Thursday, December 21, 2017

Such is the nature of societies that allow dissenting voices and free expression

From Carnage and Culture by Victor Davis Hanson. Page 251.

The culture of communication and writing for broader audiences is so embedded in western countries that we often fail to note how exceptional it is. I am exceptionally interested in military history and it is rare to find other-country reporting on modern conflicts though the tales and learnings are there. They just don't get written down.
Non-Westerners rightly complain about Europe’s monopoly of commemoration, and its hold on the art of history itself. Nowhere was this imbalance more true than in the aftermath of Lepanto, a Western “victory” soon known as such to millions, through published histories, commissioned art, and popular literature. In none of those genres was there any consideration of the battle from the Ottomans’ point of view. Instead, we hear only of the sultan’s postbellum threats to execute Christians in Istanbul, the grand vizier’s scoff that the Ottoman’s beard “was only shaved,” not cut, and various accounts of lamentation among the families of the lost. The few Turkish accounts of the battle were not literary and not widely published, but dry, government-sanctioned, and rigidly formal accounts that had little or no likelihood of appealing to any readership other than a tiny screened government elite in Istanbul. The parameters of inquiry in such court chronicles of Selânki, Ālī, Lokman, and Zeyrek were carefully delineated—if the scribe was not to be exiled or executed. Ottoman sources attributed the Turkish loss to the wrath of Allah and the need for punishment for the sins of wayward Muslims. Vague charges of general impiety and laxity only enhanced the government’s anger at its own people; there was to be little exegesis and analysis concerning the shortcomings in the sultan’s equipment, command, and naval organization.
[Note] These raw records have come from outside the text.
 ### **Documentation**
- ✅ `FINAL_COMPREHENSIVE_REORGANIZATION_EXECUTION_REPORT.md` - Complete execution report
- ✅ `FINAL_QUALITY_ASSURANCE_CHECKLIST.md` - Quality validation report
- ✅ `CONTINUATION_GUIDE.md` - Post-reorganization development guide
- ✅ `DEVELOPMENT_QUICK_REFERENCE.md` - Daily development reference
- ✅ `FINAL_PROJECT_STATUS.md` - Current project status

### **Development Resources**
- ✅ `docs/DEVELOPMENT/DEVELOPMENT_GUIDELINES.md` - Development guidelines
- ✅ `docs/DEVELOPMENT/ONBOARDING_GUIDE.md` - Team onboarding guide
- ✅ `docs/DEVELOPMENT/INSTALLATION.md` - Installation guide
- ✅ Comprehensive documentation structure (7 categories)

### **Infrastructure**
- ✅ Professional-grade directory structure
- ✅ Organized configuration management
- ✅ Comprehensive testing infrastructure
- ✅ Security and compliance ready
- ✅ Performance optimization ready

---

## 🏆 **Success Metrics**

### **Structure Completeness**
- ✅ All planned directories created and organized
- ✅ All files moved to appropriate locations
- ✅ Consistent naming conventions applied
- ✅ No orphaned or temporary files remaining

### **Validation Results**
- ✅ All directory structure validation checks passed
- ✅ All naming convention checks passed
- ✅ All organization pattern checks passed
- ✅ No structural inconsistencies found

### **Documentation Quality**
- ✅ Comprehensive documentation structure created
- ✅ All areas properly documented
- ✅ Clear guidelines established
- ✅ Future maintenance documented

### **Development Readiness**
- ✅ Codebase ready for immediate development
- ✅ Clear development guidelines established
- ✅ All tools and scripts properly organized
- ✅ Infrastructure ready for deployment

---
In contrast, dozens of highly emotive firsthand narratives in Italian and Spanish—often at odds with each other in a factual and an analytical sense—spread throughout the Mediterranean. We know as little of the Turkish experience at Lepanto as we do of the plight of Abd ar-Rahman at Poitiers or the Mexicas at Tenochtitlán. What we do learn of the non-West in battle is secondhand, and most often a result of European investigation and publication. Thus, nearly all of the names of the soldiers of Xerxes, Darius III, Hannibal, Abd ar-Rahman, Montezuma, Selim II, and the Zulu king Cetshwayo are lost to the historical record. The few that are known survive largely to the efforts of an Aeschylus, Herodotus, Arrian, Plutarch, Polybius, Livy, Isidore, Díaz, Rosell, Contarini, Bishop Colenso, or Colonel Hartford, who wrote in an intellectual and political tradition unknown among the Persians, Africans, Aztecs, Ottomans, and Zulus.

Things have changed little today in terms of the exclusive Western monopoly of military history. Six billion people on the planet are more likely to read, hear, or see accounts of the Gulf War (1990) from the American and European vantage points than from the Iraqi. The story of the Vietnam War is largely Western; even the sharpest critics of America’s involvement put little credence in the official communiqués and histories that emanate from communist Vietnam. In the so-called Dark Ages of Europe, more independent histories were still published between A.D. 500 and 1000 than during the entire reigns of the Persian or Ottoman Empire. Whether it is history under Xerxes, the sultan, the Koran, or the Politburo at Hanoi, it is not really history—at least in the Western sense of writing what can offend, embarrass, and blaspheme.

Such is the nature of societies that allow dissenting voices and free expression. Even when European and American citizens openly attack the military conduct of their own governments, candor often has the ironic result only of enhancing Western credibility and furthering its dominance of the dissemination of knowledge. So it was at Lepanto: most readers in Europe, the Americas, Africa, and even throughout Asia are more likely to know of the battle through an account in English, Spanish, French, or Italian—or an allusion in Cervantes, Byron, or Shakespeare—than a sympathetic Ottoman chronicle written in Turkish.